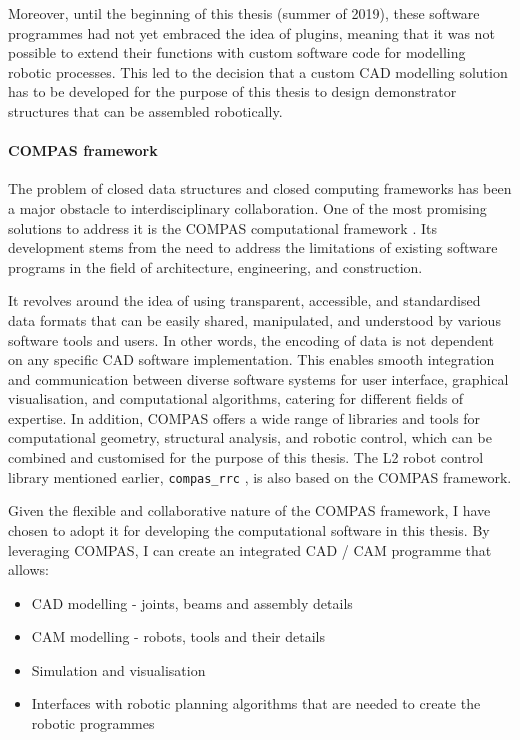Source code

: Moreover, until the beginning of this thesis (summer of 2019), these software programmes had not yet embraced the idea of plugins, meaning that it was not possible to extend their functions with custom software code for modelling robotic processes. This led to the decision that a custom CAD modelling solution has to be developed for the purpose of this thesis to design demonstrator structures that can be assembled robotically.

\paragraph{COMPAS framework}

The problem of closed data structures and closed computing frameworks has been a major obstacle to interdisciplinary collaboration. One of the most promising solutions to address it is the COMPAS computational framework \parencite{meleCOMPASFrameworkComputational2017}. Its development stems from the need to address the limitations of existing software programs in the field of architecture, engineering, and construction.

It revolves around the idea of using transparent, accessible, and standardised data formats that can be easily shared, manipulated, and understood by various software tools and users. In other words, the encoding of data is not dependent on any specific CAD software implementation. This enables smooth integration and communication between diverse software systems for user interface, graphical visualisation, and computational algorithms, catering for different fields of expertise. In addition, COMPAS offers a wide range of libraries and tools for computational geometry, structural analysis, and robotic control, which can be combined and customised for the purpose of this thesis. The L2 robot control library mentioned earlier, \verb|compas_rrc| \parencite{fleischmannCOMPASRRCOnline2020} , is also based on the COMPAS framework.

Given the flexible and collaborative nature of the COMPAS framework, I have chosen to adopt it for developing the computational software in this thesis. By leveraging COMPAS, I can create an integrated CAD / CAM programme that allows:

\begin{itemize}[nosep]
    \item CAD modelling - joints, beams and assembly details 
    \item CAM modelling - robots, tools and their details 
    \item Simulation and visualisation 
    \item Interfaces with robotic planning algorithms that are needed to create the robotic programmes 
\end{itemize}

WHAT YOU NEED TO DO -
Task for the records above: copy every line in which the word "tools" occurs.

SOLVED EXERCISE -
It revolves around the idea of using transparent, accessible, and standardised data formats that can be easily shared, manipulated, and understood by various software tools and users. In other words, the encoding of data is not dependent on any specific CAD software implementation. This enables smooth integration and communication between diverse software systems for user interface, graphical visualisation, and computational algorithms, catering for different fields of expertise. In addition, COMPAS offers a wide range of libraries and tools for computational geometry, structural analysis, and robotic control, which can be combined and customised for the purpose of this thesis. The L2 robot control library mentioned earlier, \verb|compas_rrc| \parencite{fleischmannCOMPASRRCOnline2020} , is also based on the COMPAS framework.
    \item CAM modelling - robots, tools and their details 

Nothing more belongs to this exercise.